4.1. Deep Learning Architecture

As a variation of RNN architecture, LSTM [25] network is renowned for its capability to learn long-term dependencies in time-series data by the selective forget-and-update procedure. The gated architecture operates the memory states that model the temporal dependencies. Through a sigmoid layer called forget gate, the LSTM cell decides how much information should be saved based on the time dependency of the previous data. Then, the input gate layer creates new candidate values from the input and updates the old cell state to a new one. These LSTM recurrent layers automatically learn feature representations and model the temporal dynamics between cell activation.
Our deep learning framework accepts time-series of sensor data as an input vector and convert them to a probability vector at the output for activity classification. A single data vector is assigned per time step, where a pre-defined number of time steps compose a unit (e.g., 2.5 s) of the time series as shown in Figure 4. The input vector consists of 3-axis accelerometer values sampled from four sensors for each cell, where we apply gyroscope and magnetometer readings for sensor fusion. We implemented a LSTM network using Google’s TensorFlow framework by manually tuning the following parameters: batch size = 150, number of stacked LSTM layer = 1, hidden neuron size = 32, number of steps = 25, keep probability = 0.8.

4.2. Sensor Fusion

In addition to the accelerometer data, we also consider values collected from gyroscope and magnetometer sensors for multimodal sensor fusion to ensure the activity recognition performance. Leveraging the LSTM network as a base learner, we employ classifier-level fusion to combine results from multimodal data as shown in Figure 5. For each sensor modality including accelerometer, gyroscope, and magnetometer, prediction results from LSTM network indicating the classification probabilities of each activity class are accepted as meta-features. As a meta-learner, we first adopt stacking ensemble with 10-fold cross-validation, which trains the aggregator model on the stacked class-probabilities. We also apply simple soft-voting ensemble based on the weighted average of class-probabilities, where the weights are determined according to the prediction accuracy of the base-learner. Finally, the ensemble model makes combined predictions for the new multimodal input data.

5. Evaluation

In this section, we first evaluate the activity recognition performance with different configuration parameters applied using the accelerometer data.

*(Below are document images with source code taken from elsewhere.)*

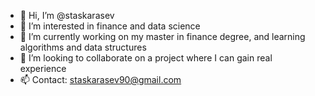 - 👋 Hi, I’m @staskarasev
- 👀 I’m interested in finance and data science 
- 🌱 I’m currently working on my master in finance degree, and learning algorithms and data structures
- 💞️ I’m looking to collaborate on a project where I can gain real experience
- 📫 Contact: staskarasev90@gmail.com

<!---
staskarasev/staskarasev is a ✨ special ✨ repository because its `README.md` (this file) appears on your GitHub profile.
You can click the Preview link to take a look at your changes.
--->
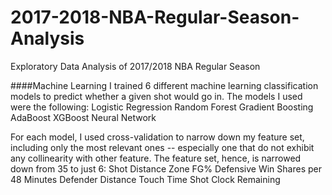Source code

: # 2017-2018-NBA-Regular-Season-Analysis
Exploratory Data Analysis of 2017/2018 NBA Regular Season




####Machine Learning
I trained 6 different machine learning classification models to predict whether a given shot would go in. The models I used were the following:
Logistic Regression
Random Forest
Gradient Boosting
AdaBoost
XGBoost
Neural Network

For each model, I used cross-validation to narrow down my feature set, including only the most relevant ones -- especially one that do not exhibit any collinearity with other feature. The feature set, hence, is narrowed down from 35 to just 6:
Shot Distance
Zone FG%
Defensive Win Shares per 48 Minutes
Defender Distance
Touch Time
Shot Clock Remaining
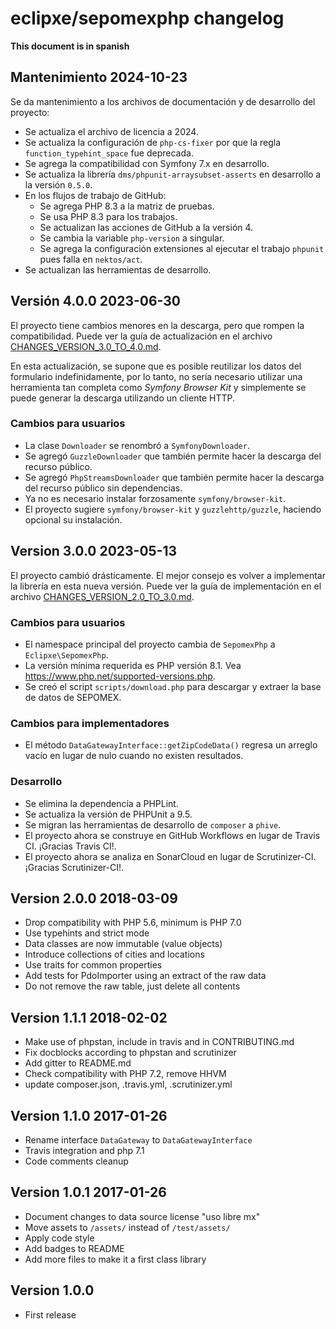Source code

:# eclipxe/sepomexphp changelog

**This document is in spanish**

## Mantenimiento 2024-10-23

Se da mantenimiento a los archivos de documentación y de desarrollo del proyecto:

- Se actualiza el archivo de licencia a 2024.
- Se actualiza la configuración de `php-cs-fixer` por que la regla `function_typehint_space` fue deprecada.
- Se agrega la compatibilidad con Symfony 7.x en desarrollo.
- Se actualiza la librería `dms/phpunit-arraysubset-asserts` en desarrollo a la versión `0.5.0`.
- En los flujos de trabajo de GitHub:
  - Se agrega PHP 8.3 a la matriz de pruebas.
  - Se usa PHP 8.3 para los trabajos.
  - Se actualizan las acciones de GitHub a la versión 4.
  - Se cambia la variable `php-version` a singular.
  - Se agrega la configuración extensiones al ejecutar el trabajo `phpunit` pues falla en `nektos/act`.
- Se actualizan las herramientas de desarrollo.

## Versión 4.0.0 2023-06-30

El proyecto tiene cambios menores en la descarga, pero que rompen la compatibilidad.
Puede ver la guía de actualización en el archivo [CHANGES_VERSION_3.0_TO_4.0.md](CHANGES_VERSION_3.0_TO_4.0.md).

En esta actualización, se supone que es posible reutilizar los datos del formulario indefinidamente, por lo tanto,
no sería necesario utilizar una herramienta tan completa como *Symfony Browser Kit* y simplemente se puede generar
la descarga utilizando un cliente HTTP.

### Cambios para usuarios

- La clase `Downloader` se renombró a `SymfonyDownloader`.
- Se agregó `GuzzleDownloader` que también permite hacer la descarga del recurso público.
- Se agregó `PhpStreamsDownloader` que también permite hacer la descarga del recurso público sin dependencias.
- Ya no es necesario instalar forzosamente `symfony/browser-kit`.
- El proyecto sugiere `symfony/browser-kit` y `guzzlehttp/guzzle`, haciendo opcional su instalación.

## Version 3.0.0 2023-05-13

El proyecto cambió drásticamente. El mejor consejo es volver a implementar la librería en esta nueva versión.
Puede ver la guía de implementación en el archivo [CHANGES_VERSION_2.0_TO_3.0.md](CHANGES_VERSION_2.0_TO_3.0.md).

### Cambios para usuarios

- El namespace principal del proyecto cambia de `SepomexPhp` a `Eclipxe\SepomexPhp`.
- La versión mínima requerida es PHP versión 8.1. Vea <https://www.php.net/supported-versions.php>.
- Se creó el script `scripts/download.php` para descargar y extraer la base de datos de SEPOMEX.

### Cambios para implementadores

- El método `DataGatewayInterface::getZipCodeData()` regresa un arreglo vacío en lugar de nulo cuando no existen resultados.

### Desarrollo

- Se elimina la dependencia a PHPLint.
- Se actualiza la versión de PHPUnit a 9.5.
- Se migran las herramientas de desarrollo de `composer` a `phive`.
- El proyecto ahora se construye en GitHub Workflows en lugar de Travis CI. ¡Gracias Travis CI!.
- El proyecto ahora se analiza en SonarCloud en lugar de Scrutinizer-CI. ¡Gracias Scrutinizer-CI!.

## Version 2.0.0 2018-03-09

- Drop compatibility with PHP 5.6, minimum is PHP 7.0
- Use typehints and strict mode
- Data classes are now immutable (value objects)
- Introduce collections of cities and locations
- Use traits for common properties
- Add tests for PdoImporter using an extract of the raw data
- Do not remove the raw table, just delete all contents

## Version 1.1.1 2018-02-02

- Make use of phpstan, include in travis and in CONTRIBUTING.md
- Fix docblocks according to phpstan and scrutinizer
- Add gitter to README.md
- Check compatibility with PHP 7.2, remove HHVM
- update composer.json, .travis.yml, .scrutinizer.yml

## Version 1.1.0 2017-01-26

- Rename interface `DataGateway` to `DataGatewayInterface`
- Travis integration and php 7.1
- Code comments cleanup

## Version 1.0.1 2017-01-26

- Document changes to data source license "uso libre mx"
- Move assets to `/assets/` instead of `/test/assets/`
- Apply code style
- Add badges to README
- Add more files to make it a first class library

## Version 1.0.0

- First release
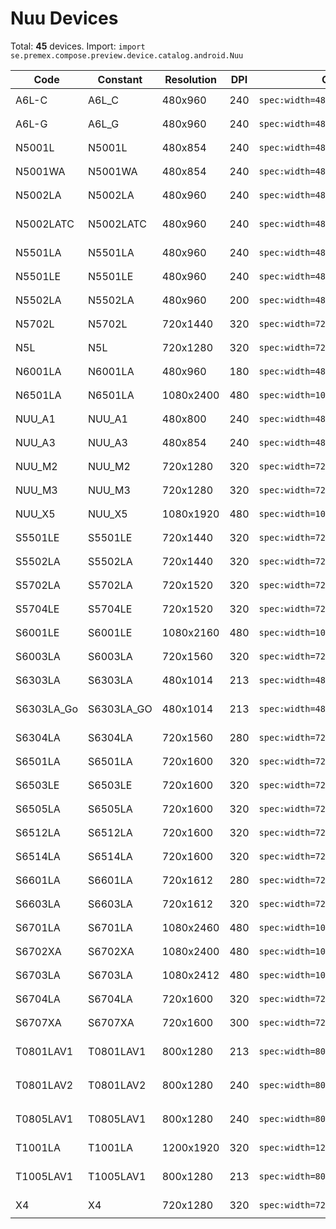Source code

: # Nuu Devices

Total: **45** devices. Import: `import se.premex.compose.preview.device.catalog.android.Nuu`

| Code | Constant | Resolution | DPI | Compose Spec | Preview Usage |
|------|----------|------------|-----|-------------|---------------|
| A6L-C | A6L_C | 480x960 | 240 | `spec:width=480px,height=960px,dpi=240` | `@Preview(device = Nuu.A6L_C)` |
| A6L-G | A6L_G | 480x960 | 240 | `spec:width=480px,height=960px,dpi=240` | `@Preview(device = Nuu.A6L_G)` |
| N5001L | N5001L | 480x854 | 240 | `spec:width=480px,height=854px,dpi=240` | `@Preview(device = Nuu.N5001L)` |
| N5001WA | N5001WA | 480x854 | 240 | `spec:width=480px,height=854px,dpi=240` | `@Preview(device = Nuu.N5001WA)` |
| N5002LA | N5002LA | 480x960 | 240 | `spec:width=480px,height=960px,dpi=240` | `@Preview(device = Nuu.N5002LA)` |
| N5002LATC | N5002LATC | 480x960 | 240 | `spec:width=480px,height=960px,dpi=240` | `@Preview(device = Nuu.N5002LATC)` |
| N5501LA | N5501LA | 480x960 | 240 | `spec:width=480px,height=960px,dpi=240` | `@Preview(device = Nuu.N5501LA)` |
| N5501LE | N5501LE | 480x960 | 240 | `spec:width=480px,height=960px,dpi=240` | `@Preview(device = Nuu.N5501LE)` |
| N5502LA | N5502LA | 480x960 | 200 | `spec:width=480px,height=960px,dpi=200` | `@Preview(device = Nuu.N5502LA)` |
| N5702L | N5702L | 720x1440 | 320 | `spec:width=720px,height=1440px,dpi=320` | `@Preview(device = Nuu.N5702L)` |
| N5L | N5L | 720x1280 | 320 | `spec:width=720px,height=1280px,dpi=320` | `@Preview(device = Nuu.N5L)` |
| N6001LA | N6001LA | 480x960 | 180 | `spec:width=480px,height=960px,dpi=180` | `@Preview(device = Nuu.N6001LA)` |
| N6501LA | N6501LA | 1080x2400 | 480 | `spec:width=1080px,height=2400px,dpi=480` | `@Preview(device = Nuu.N6501LA)` |
| NUU_A1 | NUU_A1 | 480x800 | 240 | `spec:width=480px,height=800px,dpi=240` | `@Preview(device = Nuu.NUU_A1)` |
| NUU_A3 | NUU_A3 | 480x854 | 240 | `spec:width=480px,height=854px,dpi=240` | `@Preview(device = Nuu.NUU_A3)` |
| NUU_M2 | NUU_M2 | 720x1280 | 320 | `spec:width=720px,height=1280px,dpi=320` | `@Preview(device = Nuu.NUU_M2)` |
| NUU_M3 | NUU_M3 | 720x1280 | 320 | `spec:width=720px,height=1280px,dpi=320` | `@Preview(device = Nuu.NUU_M3)` |
| NUU_X5 | NUU_X5 | 1080x1920 | 480 | `spec:width=1080px,height=1920px,dpi=480` | `@Preview(device = Nuu.NUU_X5)` |
| S5501LE | S5501LE | 720x1440 | 320 | `spec:width=720px,height=1440px,dpi=320` | `@Preview(device = Nuu.S5501LE)` |
| S5502LA | S5502LA | 720x1440 | 320 | `spec:width=720px,height=1440px,dpi=320` | `@Preview(device = Nuu.S5502LA)` |
| S5702LA | S5702LA | 720x1520 | 320 | `spec:width=720px,height=1520px,dpi=320` | `@Preview(device = Nuu.S5702LA)` |
| S5704LE | S5704LE | 720x1520 | 320 | `spec:width=720px,height=1520px,dpi=320` | `@Preview(device = Nuu.S5704LE)` |
| S6001LE | S6001LE | 1080x2160 | 480 | `spec:width=1080px,height=2160px,dpi=480` | `@Preview(device = Nuu.S6001LE)` |
| S6003LA | S6003LA | 720x1560 | 320 | `spec:width=720px,height=1560px,dpi=320` | `@Preview(device = Nuu.S6003LA)` |
| S6303LA | S6303LA | 480x1014 | 213 | `spec:width=480px,height=1014px,dpi=213` | `@Preview(device = Nuu.S6303LA)` |
| S6303LA_Go | S6303LA_GO | 480x1014 | 213 | `spec:width=480px,height=1014px,dpi=213` | `@Preview(device = Nuu.S6303LA_GO)` |
| S6304LA | S6304LA | 720x1560 | 280 | `spec:width=720px,height=1560px,dpi=280` | `@Preview(device = Nuu.S6304LA)` |
| S6501LA | S6501LA | 720x1600 | 320 | `spec:width=720px,height=1600px,dpi=320` | `@Preview(device = Nuu.S6501LA)` |
| S6503LE | S6503LE | 720x1600 | 320 | `spec:width=720px,height=1600px,dpi=320` | `@Preview(device = Nuu.S6503LE)` |
| S6505LA | S6505LA | 720x1600 | 320 | `spec:width=720px,height=1600px,dpi=320` | `@Preview(device = Nuu.S6505LA)` |
| S6512LA | S6512LA | 720x1600 | 320 | `spec:width=720px,height=1600px,dpi=320` | `@Preview(device = Nuu.S6512LA)` |
| S6514LA | S6514LA | 720x1600 | 320 | `spec:width=720px,height=1600px,dpi=320` | `@Preview(device = Nuu.S6514LA)` |
| S6601LA | S6601LA | 720x1612 | 280 | `spec:width=720px,height=1612px,dpi=280` | `@Preview(device = Nuu.S6601LA)` |
| S6603LA | S6603LA | 720x1612 | 320 | `spec:width=720px,height=1612px,dpi=320` | `@Preview(device = Nuu.S6603LA)` |
| S6701LA | S6701LA | 1080x2460 | 480 | `spec:width=1080px,height=2460px,dpi=480` | `@Preview(device = Nuu.S6701LA)` |
| S6702XA | S6702XA | 1080x2400 | 480 | `spec:width=1080px,height=2400px,dpi=480` | `@Preview(device = Nuu.S6702XA)` |
| S6703LA | S6703LA | 1080x2412 | 480 | `spec:width=1080px,height=2412px,dpi=480` | `@Preview(device = Nuu.S6703LA)` |
| S6704LA | S6704LA | 720x1600 | 320 | `spec:width=720px,height=1600px,dpi=320` | `@Preview(device = Nuu.S6704LA)` |
| S6707XA | S6707XA | 720x1600 | 300 | `spec:width=720px,height=1600px,dpi=300` | `@Preview(device = Nuu.S6707XA)` |
| T0801LAV1 | T0801LAV1 | 800x1280 | 213 | `spec:width=800px,height=1280px,dpi=213` | `@Preview(device = Nuu.T0801LAV1)` |
| T0801LAV2 | T0801LAV2 | 800x1280 | 240 | `spec:width=800px,height=1280px,dpi=240` | `@Preview(device = Nuu.T0801LAV2)` |
| T0805LAV1 | T0805LAV1 | 800x1280 | 240 | `spec:width=800px,height=1280px,dpi=240` | `@Preview(device = Nuu.T0805LAV1)` |
| T1001LA | T1001LA | 1200x1920 | 320 | `spec:width=1200px,height=1920px,dpi=320` | `@Preview(device = Nuu.T1001LA)` |
| T1005LAV1 | T1005LAV1 | 800x1280 | 213 | `spec:width=800px,height=1280px,dpi=213` | `@Preview(device = Nuu.T1005LAV1)` |
| X4 | X4 | 720x1280 | 320 | `spec:width=720px,height=1280px,dpi=320` | `@Preview(device = Nuu.X4)` |

<!-- Generated automatically. Do not edit manually. -->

We empirically investigate the optimal sampling rate of body-worn IMU sensors and their position on the body. Then, we perform evaluation on the sensor fusion technique with multimodal sensor data.
In the classification problem, class imbalance is common because most datasets do not contain exactly equal number of instances in each class, and this phenomenon also applies to human activities during daily lives. F1-score is a commonly used measure in the class imbalanced settings [41]. In the multi-class classification domain, however, micro-averaging F1-score is equivalent to accuracy which measures a ratio of correctly predicted observation to the total instances. Micro-F1 reflects the unbalanced distributions of samples across classes, placing more weights on the dominant classes. On the other hand, macro-averaging F1-score is a harmonic mean of precision and recall measures, and takes both false positives and false negatives into account based on a per-class average [42].
We basically apply 10-fold cross-validation on the data to generalize the result to an independent dataset. By randomly partitioning the dataset into 10 equal-sized subsamples, it leaves a single subsample (i.e., 10% of total activity data) out as test data, while the remaining nine subsamples (i.e., 90% of data) are used as training data. In this way, the system is tested with unseen dataset. We also perform leave-one-subject-out (LOSO) cross-validation for reference by leveraging data augmentation [43,44,45,46], which is widely adopted in the deep learning research that requires large dataset for model training. We apply the jittering method to simulate additive sensor noise using random parameters as described in [47] for label-preserving augmentation. In this way, we handle limited data availability and secure a large amount of training data to increase robustness of our deep learning model. The mean performance of the cross-validation results is used in the remainder of this paper.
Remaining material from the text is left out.